Por Óscar Aguilar | Foto: Jesús Montoya

Lejos están aquellos días de enfrentar a equipos cómo Correcaminos, Cruz Azul Oaxaca y Lobos BUAP a las 12 del día en un estadio vacío.

También lo están las veces que los Zermeño, los Ahumada y los Grupo Pegaso se inflaban de dinero, dejando en segundo plano al equipo, lo que a la postre lo convirtió en un montón de cascajo.

Muchos veían lejana la posibilidad, incluso imposible que renaciera y que regresara la alegría a una ciudad que se desayuna, come y cena futbol.

Fueron 10 años donde León bailó las melodías más tristes, donde cruzó los pasajes más oscuros del futbol junto a una afición que nunca lo dejó solo.

Apenas hace seis años Grupo Pachuca le compró el club León a BH Capital y aunque no todo ha sido miel sobre hojuelas, el son que se toca en el bajío es totalmente opuesto.
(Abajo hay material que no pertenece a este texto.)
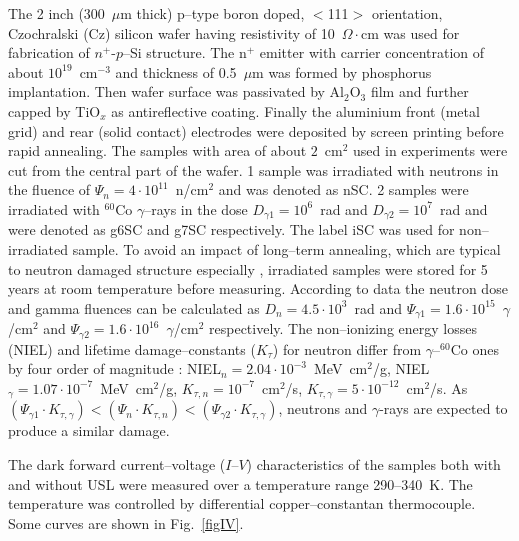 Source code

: \documentclass[aip,jap, amsmath,amssymb,reprint]{revtex4-1}
\begin{document}
The 2 inch (300~$\mu$m thick) p--type boron doped, $<$111$>$ orientation, Czochralski (Cz) silicon wafer having resistivity of 10~$\Omega\cdot$cm was used for fabrication of  $n^+$-$p$--Si structure.
The n$^+$ emitter with carrier concentration of about $10^{19}$~cm$^{-3}$ and thickness of 0.5~$\mu$m was formed by phosphorus implantation.
Then wafer surface was passivated by Al$_2$O$_3$ film and further capped by TiO$_x$ as antireflective coating.
Finally the aluminium front (metal grid) and rear (solid contact) electrodes were deposited by screen printing before rapid annealing.
The samples with area of about $2$~cm$^{2}$ used in experiments were cut from the central part of the wafer.
1 sample  was  irradiated  with  neutrons  in  the fluence  of $\Psi_n=4\cdot10^{11}$~n/cm$^2$  and was denoted as nSC.
2 samples were irradiated  with  $^{60}$Co $\gamma$--rays in the  dose  $D_{\gamma1}=10^6$~rad and $D_{\gamma2}=10^7$~rad and were denoted as g6SC and g7SC respectively.
The label iSC was used for non--irradiated sample.
To avoid an impact of  long--term annealing, which are typical to neutron damaged structure especially \cite{NIEL:Moll,Rew:Srour}, irradiated samples were stored  for  5 years  at  room  temperature before measuring.
According to data \cite{NIEL:Akkerman,Brauning} the neutron dose and gamma fluences can be calculated as $D_n=4.5\cdot10^3$~rad and $\Psi_{\gamma1}=1.6\cdot10^{15}$~$\gamma$/cm$^2$ and $\Psi_{\gamma2}=1.6\cdot10^{16}$~$\gamma$/cm$^2$ respectively.
The non--ionizing energy losses (NIEL) and lifetime damage--constants ($K_\tau$) for neutron
differ from $\gamma$--$^{60}$Co ones by four order of magnitude \cite{NIEL:Akkerman,NIEL:Jafari}:
NIEL$_n=2.04\cdot10^{-3}$~MeV~cm$^2$/g, NIEL$_\gamma=1.07\cdot10^{-7}$~MeV~cm$^2$/g, $K_{\tau,n}=10^{-7}$~cm$^2$/s, $K_{\tau,\gamma}=5\cdot10^{-12}$~cm$^2$/s.
As $(\Psi_{\gamma1}\cdot K_{\tau,\gamma})<(\Psi_{n}\cdot K_{\tau,n})<(\Psi_{\gamma2}\cdot K_{\tau,\gamma})$,
neutrons and $\gamma$-rays are expected to produce a similar damage.


The dark forward current--voltage ($I$--$V$) characteristics of the samples both with and without USL were measured over a temperature range 290--340~K.
The temperature was controlled by differential copper--constantan thermocouple.
Some curves are shown in Fig.~\ref{figIV}.
\end{document}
La historia de éxito ya es bien conocida; El ascenso, un bicampeonato, la primera participación en Copa Libertadores, un ‘maracanazo’, la alianza con Carlos Slim, un partido con Barcelona y las convocatorias a Selección Nacional en varias categorías.

Jesús Martínez Murguía ha sido la cabeza de este proyecto. Conocía perfectamente los fantasmas que rodeaban a la institución y sin miedos decidió enfrentarlos. El destino o el arduo trabajo estuvieron de su lado y León estalló.

Martínez Murguía siempre ha sido asesorado por su padre, a quien considera cómo un maestro. Si comparamos los primeros seis años de gestión de ambos, el alumno ya superó al mentor.

En sus inicios Jesús Martínez Patiño y su equipo se dedicaron a rediseñar a Pachuca que ascendió, descendió y ganó un título.

Mientras que en este mismo lapso Martínez Murguía ha gozado de una seguidilla de éxitos y después de llegar a la liguilla de este Apertura 2016 se suma uno más.

La vida de Jesús Martínez cambió drásticamente desde que es dueño del Club León y por supuesto, le cambió la vida a la ciudad que vive enferma por su equipo.

Han sido seis años brillantes llevando el timón de este barco, pero el hambre por tener al equipo en los planos más altos no debe acabarse.

Ganar títulos es primordial, está en nuestro ADN, sin embargo fortalecer su infraestructura es una meta inmediata: El Estadio, la casa club, las fuerzas básicas... Esos que son los auténticos cimientos de un equipo grande.

No queda más que confiar en que el capitán nos llevará a buen puerto, pues en seis años no nos han defraudado.